Пусть имена их потеряются, пусть друг на дружку они зверями кидаются.
Мир меняется, старые боги возвращаются, исцеленные отныне людоедами считаются.
Язык мой – ключ, глаза – замок, чтоб меня никто не превозмог!»
– Сучий потрох! – не выдержав, согласилась Черва. Это ж каким обиженным на весь белый свет надо быть, что такую гадость сочинить! – Что с ним надо делать?
– Выткать вязью в науз на чем-нибудь плотном. Я бы и рубахой поступился, но она же вся по швам расползется, – пробормотал Бронец, оглядывая их добро.
Так вот зачем он сапоги поганил. Для кожи. Черва потянула торчащий из седельной сумы Норова край бархатного кафтана, вскинув брови: подойдет? Заработав довольный оскал и кивок, достала нож-засапожник и безжалостно отмахнула кафтану подол. Срезала с него наузную вышивку, сложила в несколько раз и отдала Бронцу. Тот сунул черный бархат меж кожаных полос и придирчиво оглядел «пирог».
Основа науза получилась толщиной в полвершка[1]. Черва перевела оценивающий взгляд на широкие ладони волкодава, каждая с две ее, в которых игла терялась, как в стоге сена. Горестно вздохнула и милосердно предложила:
[1] Вершок ~ 4,5 сантиметра.
– Я вытку.
Судя по потемневшему взгляду голубых глаз Бронца и раздувшимся крыльям носа, у него язык чесался послать ее. К печи, вестимо.
– Не упрямьтесь напрасно, сударь, и признайте, что мои пальцы ловчее ваших, – справедливо заметила Черва. – С таким гнусным заговором, воистину, одно неловкое движение, и руки отсохнут. А ваши миру еще пригодятся.
– А твои пригодятся мне, – отрубил Бронец, складывая руки на груди и расставляя шире ноги. Хорошая поза, устойчивая. Для обороны годящая.
И для чего, позвольте спросить, ему ее руки понадобились? В голове отчего-то скабрезным голосом Ганьки Коленца прозвучало «чтоб было, что просить!». Черва вновь покраснела, фыркнула, пряча смущение, и самоуверенно заявила:
– А с моими ничего и не случится!
– А с моими лапами волкодава, значит, случится, – грозно протянул Бронец.

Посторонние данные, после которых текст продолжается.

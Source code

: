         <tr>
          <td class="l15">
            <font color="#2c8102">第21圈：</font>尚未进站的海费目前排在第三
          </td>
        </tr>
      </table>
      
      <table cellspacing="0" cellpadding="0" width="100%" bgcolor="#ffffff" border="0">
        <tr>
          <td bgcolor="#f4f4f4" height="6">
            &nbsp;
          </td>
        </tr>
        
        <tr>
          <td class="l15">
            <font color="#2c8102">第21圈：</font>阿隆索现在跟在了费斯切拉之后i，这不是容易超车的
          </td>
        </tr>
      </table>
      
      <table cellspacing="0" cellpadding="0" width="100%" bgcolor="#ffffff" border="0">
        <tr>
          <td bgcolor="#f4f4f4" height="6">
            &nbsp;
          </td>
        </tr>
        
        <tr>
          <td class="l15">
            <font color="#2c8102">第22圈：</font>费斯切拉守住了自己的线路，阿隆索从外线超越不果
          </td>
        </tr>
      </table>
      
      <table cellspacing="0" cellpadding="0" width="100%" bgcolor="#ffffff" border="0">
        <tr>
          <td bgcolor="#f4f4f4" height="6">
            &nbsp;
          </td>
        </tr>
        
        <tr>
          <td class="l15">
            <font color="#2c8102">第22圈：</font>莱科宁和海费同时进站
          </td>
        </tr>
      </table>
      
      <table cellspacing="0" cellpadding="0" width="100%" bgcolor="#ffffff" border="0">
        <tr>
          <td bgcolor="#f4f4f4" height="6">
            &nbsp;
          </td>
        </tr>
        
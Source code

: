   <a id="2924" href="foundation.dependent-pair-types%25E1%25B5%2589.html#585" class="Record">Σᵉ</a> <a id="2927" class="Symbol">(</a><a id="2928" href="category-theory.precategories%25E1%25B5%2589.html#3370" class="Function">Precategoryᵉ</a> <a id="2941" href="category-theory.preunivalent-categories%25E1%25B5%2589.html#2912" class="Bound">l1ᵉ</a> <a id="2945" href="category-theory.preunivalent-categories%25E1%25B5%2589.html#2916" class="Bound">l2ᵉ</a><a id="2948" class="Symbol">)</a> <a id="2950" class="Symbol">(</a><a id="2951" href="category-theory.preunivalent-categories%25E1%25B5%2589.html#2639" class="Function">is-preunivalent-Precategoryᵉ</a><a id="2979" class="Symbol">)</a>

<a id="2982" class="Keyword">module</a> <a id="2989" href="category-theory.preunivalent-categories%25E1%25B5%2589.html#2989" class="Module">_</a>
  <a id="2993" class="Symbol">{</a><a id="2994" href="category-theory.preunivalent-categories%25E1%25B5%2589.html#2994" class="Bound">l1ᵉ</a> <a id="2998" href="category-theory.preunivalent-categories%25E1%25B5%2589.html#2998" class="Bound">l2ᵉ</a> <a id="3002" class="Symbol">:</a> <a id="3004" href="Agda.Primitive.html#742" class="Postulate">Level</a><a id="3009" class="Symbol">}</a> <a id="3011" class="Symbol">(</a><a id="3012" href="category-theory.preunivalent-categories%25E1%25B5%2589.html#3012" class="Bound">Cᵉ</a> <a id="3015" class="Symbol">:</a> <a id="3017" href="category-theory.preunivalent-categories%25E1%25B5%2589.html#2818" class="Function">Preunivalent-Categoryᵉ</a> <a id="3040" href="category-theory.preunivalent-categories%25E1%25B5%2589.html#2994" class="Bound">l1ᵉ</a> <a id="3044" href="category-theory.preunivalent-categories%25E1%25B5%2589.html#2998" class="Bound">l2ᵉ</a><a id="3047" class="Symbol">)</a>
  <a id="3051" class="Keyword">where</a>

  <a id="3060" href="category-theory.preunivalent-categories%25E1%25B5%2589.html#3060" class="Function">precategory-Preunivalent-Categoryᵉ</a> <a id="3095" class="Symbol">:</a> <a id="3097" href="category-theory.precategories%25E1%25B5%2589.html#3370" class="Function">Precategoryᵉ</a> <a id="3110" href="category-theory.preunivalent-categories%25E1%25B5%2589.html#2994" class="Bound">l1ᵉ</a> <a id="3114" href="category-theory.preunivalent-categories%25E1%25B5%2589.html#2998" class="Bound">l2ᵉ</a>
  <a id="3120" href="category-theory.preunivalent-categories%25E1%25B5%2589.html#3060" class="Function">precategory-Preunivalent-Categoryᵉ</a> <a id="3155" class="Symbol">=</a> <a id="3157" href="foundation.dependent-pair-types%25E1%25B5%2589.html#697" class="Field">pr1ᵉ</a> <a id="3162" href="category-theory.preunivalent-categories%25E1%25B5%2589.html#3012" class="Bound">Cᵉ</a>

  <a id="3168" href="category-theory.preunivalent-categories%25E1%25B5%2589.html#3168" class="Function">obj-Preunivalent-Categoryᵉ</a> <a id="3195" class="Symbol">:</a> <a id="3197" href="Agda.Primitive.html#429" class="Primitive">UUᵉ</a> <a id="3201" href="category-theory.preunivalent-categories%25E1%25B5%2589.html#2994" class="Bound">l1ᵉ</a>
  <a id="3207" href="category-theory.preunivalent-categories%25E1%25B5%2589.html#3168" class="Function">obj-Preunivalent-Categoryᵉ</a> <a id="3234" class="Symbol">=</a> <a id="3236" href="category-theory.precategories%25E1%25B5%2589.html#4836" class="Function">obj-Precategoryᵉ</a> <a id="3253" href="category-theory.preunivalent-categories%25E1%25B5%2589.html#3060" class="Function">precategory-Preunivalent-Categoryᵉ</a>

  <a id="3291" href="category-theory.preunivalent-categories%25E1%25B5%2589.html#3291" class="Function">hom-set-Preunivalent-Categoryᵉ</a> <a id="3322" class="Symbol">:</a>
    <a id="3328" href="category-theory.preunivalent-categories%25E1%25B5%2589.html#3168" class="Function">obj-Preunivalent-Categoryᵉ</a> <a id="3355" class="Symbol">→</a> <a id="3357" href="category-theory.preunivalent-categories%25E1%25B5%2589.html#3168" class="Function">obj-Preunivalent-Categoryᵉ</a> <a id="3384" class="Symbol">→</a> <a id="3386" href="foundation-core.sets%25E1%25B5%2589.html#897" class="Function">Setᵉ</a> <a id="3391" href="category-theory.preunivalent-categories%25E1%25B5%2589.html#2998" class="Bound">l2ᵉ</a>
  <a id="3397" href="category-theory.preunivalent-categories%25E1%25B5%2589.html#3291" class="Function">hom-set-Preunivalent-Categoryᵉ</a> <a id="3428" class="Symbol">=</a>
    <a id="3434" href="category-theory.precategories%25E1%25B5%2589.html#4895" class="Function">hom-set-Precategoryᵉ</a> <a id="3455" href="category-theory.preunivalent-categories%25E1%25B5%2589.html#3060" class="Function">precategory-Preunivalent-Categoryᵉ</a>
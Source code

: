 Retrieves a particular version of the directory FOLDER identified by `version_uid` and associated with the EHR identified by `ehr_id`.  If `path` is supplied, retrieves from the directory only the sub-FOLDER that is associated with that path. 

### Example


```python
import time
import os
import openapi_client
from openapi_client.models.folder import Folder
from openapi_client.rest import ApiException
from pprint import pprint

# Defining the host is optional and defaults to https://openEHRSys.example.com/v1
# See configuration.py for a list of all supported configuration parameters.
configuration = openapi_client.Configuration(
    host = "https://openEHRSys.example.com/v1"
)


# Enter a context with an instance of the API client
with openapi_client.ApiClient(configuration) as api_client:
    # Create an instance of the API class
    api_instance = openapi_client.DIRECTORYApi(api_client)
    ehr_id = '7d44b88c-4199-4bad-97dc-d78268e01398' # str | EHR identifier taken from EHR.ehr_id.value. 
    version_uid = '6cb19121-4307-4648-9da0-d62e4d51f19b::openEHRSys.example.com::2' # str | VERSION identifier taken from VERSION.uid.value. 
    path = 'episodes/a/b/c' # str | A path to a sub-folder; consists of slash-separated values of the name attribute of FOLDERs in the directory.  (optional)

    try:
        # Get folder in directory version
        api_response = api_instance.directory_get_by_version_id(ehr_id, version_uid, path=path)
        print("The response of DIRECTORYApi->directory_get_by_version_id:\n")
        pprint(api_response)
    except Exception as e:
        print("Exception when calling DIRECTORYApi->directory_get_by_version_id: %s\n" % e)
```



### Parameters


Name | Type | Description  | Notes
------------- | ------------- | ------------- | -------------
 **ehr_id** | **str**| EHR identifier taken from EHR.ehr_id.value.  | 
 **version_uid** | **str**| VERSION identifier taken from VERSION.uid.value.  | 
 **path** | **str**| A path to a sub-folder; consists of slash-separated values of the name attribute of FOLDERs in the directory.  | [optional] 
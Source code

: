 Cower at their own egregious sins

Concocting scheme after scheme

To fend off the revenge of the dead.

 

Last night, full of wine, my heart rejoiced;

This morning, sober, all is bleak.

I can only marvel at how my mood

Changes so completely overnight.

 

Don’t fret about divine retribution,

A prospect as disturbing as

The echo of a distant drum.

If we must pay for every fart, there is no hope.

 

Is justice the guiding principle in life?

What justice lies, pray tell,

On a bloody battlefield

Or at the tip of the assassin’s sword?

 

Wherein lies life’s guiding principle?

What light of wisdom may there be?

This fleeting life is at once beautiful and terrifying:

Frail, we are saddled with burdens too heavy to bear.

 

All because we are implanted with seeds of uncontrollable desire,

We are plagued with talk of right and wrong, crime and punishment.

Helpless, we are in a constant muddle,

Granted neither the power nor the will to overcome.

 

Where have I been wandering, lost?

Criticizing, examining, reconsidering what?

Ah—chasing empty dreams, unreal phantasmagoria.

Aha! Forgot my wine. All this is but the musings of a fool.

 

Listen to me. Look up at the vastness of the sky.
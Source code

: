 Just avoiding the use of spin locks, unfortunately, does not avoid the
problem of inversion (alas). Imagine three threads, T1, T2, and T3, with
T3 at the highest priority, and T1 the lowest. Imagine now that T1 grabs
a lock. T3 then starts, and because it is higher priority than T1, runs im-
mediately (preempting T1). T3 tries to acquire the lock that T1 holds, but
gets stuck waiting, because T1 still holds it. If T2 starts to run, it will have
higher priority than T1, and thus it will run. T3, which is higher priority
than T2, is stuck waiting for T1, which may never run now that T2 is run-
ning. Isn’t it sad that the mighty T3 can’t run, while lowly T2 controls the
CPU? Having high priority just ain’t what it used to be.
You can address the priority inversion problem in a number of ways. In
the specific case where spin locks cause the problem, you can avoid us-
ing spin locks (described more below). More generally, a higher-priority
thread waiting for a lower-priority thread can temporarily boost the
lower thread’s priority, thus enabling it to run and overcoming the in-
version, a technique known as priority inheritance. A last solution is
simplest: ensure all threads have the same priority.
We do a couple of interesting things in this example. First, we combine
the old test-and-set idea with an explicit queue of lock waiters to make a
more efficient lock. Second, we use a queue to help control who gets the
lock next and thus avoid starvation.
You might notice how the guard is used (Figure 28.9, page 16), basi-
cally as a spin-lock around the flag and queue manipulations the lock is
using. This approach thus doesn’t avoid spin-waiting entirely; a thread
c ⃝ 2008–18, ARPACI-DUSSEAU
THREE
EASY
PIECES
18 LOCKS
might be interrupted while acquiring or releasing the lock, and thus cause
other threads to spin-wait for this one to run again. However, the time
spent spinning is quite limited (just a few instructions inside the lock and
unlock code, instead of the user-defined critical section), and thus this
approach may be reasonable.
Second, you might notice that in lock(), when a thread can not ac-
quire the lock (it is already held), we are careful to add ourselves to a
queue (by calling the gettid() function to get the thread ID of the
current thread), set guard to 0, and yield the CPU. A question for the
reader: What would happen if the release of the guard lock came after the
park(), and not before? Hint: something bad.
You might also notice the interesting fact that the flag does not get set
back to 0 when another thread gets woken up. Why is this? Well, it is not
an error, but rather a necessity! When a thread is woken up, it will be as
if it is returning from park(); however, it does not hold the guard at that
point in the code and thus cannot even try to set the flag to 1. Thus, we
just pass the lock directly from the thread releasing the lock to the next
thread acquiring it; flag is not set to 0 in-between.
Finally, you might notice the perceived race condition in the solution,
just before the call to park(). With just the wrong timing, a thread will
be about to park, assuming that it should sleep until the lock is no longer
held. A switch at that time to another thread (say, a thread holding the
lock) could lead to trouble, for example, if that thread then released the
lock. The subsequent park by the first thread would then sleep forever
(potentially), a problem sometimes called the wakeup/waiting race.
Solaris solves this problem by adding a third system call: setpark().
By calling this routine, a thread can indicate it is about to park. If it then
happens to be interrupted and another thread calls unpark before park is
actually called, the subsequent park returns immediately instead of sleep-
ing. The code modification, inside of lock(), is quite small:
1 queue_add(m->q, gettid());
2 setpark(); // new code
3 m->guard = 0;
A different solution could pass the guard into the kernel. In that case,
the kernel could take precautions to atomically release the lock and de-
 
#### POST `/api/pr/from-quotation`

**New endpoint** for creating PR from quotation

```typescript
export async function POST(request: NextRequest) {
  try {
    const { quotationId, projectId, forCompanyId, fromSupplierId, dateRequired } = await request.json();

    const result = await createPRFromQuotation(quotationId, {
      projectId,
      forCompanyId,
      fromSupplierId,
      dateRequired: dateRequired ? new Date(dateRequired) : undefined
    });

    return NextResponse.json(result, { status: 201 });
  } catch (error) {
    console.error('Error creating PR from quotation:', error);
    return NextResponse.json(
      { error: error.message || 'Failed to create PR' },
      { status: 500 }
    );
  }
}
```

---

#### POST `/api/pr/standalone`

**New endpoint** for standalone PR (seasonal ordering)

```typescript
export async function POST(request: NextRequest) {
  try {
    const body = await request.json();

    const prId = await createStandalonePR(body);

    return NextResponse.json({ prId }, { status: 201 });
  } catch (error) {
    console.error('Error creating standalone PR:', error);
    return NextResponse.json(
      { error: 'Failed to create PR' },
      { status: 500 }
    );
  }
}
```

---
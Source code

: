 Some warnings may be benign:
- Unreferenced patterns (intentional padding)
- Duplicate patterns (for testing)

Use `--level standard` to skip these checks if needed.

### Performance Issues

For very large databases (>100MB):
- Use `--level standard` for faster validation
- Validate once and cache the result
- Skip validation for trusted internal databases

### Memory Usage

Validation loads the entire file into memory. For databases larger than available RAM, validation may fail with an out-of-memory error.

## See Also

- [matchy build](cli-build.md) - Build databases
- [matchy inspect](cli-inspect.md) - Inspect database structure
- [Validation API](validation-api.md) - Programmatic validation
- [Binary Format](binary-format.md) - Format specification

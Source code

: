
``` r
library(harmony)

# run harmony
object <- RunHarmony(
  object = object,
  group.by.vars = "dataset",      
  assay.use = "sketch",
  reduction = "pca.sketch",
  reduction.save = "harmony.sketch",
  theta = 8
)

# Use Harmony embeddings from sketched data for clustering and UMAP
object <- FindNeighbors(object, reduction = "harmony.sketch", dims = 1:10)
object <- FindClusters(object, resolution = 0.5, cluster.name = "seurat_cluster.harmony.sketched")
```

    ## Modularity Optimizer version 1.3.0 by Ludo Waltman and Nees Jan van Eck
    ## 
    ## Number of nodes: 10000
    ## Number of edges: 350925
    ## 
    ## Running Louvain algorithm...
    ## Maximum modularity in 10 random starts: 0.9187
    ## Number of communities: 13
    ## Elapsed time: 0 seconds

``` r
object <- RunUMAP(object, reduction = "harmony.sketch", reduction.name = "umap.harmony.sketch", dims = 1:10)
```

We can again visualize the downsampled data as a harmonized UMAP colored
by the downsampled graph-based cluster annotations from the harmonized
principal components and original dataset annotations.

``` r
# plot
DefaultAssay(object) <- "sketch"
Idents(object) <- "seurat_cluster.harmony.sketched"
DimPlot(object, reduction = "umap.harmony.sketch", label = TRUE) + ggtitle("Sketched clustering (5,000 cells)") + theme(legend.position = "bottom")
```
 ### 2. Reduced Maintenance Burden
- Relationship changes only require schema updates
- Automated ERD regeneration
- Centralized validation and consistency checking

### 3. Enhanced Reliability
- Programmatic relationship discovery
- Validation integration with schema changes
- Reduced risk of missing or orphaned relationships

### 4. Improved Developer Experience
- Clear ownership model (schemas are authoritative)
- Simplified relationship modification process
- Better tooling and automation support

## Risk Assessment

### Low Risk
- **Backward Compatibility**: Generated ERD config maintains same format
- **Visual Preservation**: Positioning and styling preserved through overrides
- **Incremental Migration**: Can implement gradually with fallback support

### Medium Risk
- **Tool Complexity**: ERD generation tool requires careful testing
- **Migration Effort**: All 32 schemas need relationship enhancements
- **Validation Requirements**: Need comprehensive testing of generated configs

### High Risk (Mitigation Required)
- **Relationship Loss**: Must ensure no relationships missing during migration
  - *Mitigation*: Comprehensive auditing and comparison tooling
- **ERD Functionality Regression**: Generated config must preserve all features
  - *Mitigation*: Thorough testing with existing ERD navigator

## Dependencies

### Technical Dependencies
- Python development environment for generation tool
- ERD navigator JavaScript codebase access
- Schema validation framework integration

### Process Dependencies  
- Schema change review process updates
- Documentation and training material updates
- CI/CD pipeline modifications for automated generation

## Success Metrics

Черва присмирела, раздумывая, как бы не задеть честь и гордость горского думского боярина. Но вдруг краем глаза уловила, как дрогнуло кольцо в его губе. Моргнула и вспыхнула с новой силой. Этот варвар ее опять дразнит!
– А ваши «лапы», сударь, будут нам дорогу от кочевников расчищать, покуда мы через степи будем пробираться… куда там? – нашлась с ответом Черва, заглядывая в грамотку. – В пещеру Последнего вздоха, да.
Бронец хмыкнул. Покосился на нее сверху-вниз, пожевал кольцо в губе, и его грубое лицо прорезал хищный волчий оскал.
– Ух, и горазда же ты мне хвост выкручивать, княжна! Держи, коль сама напросилась! – он протянул ей костееву иглу, но тотчас вновь нахмурился. – Только не поранься, душевно прошу.
Ну вот, опять она покраснела.
Второй весенний месяц,
младая неделя
Огнегорное княжество,
разоренные деревни
С наузом творилось что-то неладное. С каждым новым вышитым словом заговора он плотнел, тяжелел и стыл. Будто каменный.
Как же его разрубать-то тогда?
Но Черва продолжала усердно втыкать иглу Костея Бессмертного в кожу и бархат, начав с середины и дальше пойдя кругом. Создавая из златых слов воронку, как в омуте. Золотую нитку она добыла, распустив наузы, коими сама же полтора месяца назад вышивала новообретенный кафтан опричника.
Бронец ехал так близко, что их колени раз за разом стукались друг об друга. И то и дело косился на ее «рукоделие». Но в этом ревностном надзоре не чуялось выводящего Черву из себя недоверия к ее способности осилить важное дело. Нет, волкодав вполне ей доверял, и это жуть как льстило. Попросту заботливо следил, чтоб она, увлекшись, ненароком не поранилась.
Ну, и еще (о чем подсказывала их связь через поводок), Бронцу, кажется, нравилось наблюдать, как она вышивает. На сердце ему делалось благостно.
В степях было прохладней, нежели в пустыне. Чуялось, что ныне все же конец второго весеннего месяца, а не летнего. Черва вновь натянула узкие плотные штаны вместо шальвар и укороченный черный кафтан. Бронец, зная нрав кочевников, и вовсе обрядился в свой пластинчатый доспех.
Вокруг качались волны ковыля, мятлика, таволги и полыни. За неделю, что они галопом летели по степи, им не повстречалось ни холмов, ни городов. Ничего, за что можно было бы зацепиться взглядом. Лишь изредка попадались следы кочевых стойбищ: углубления в земле от кольев, удерживающих шатры, затоптанные кострища, отпечатки копыт и кучки высохшего конского навоза.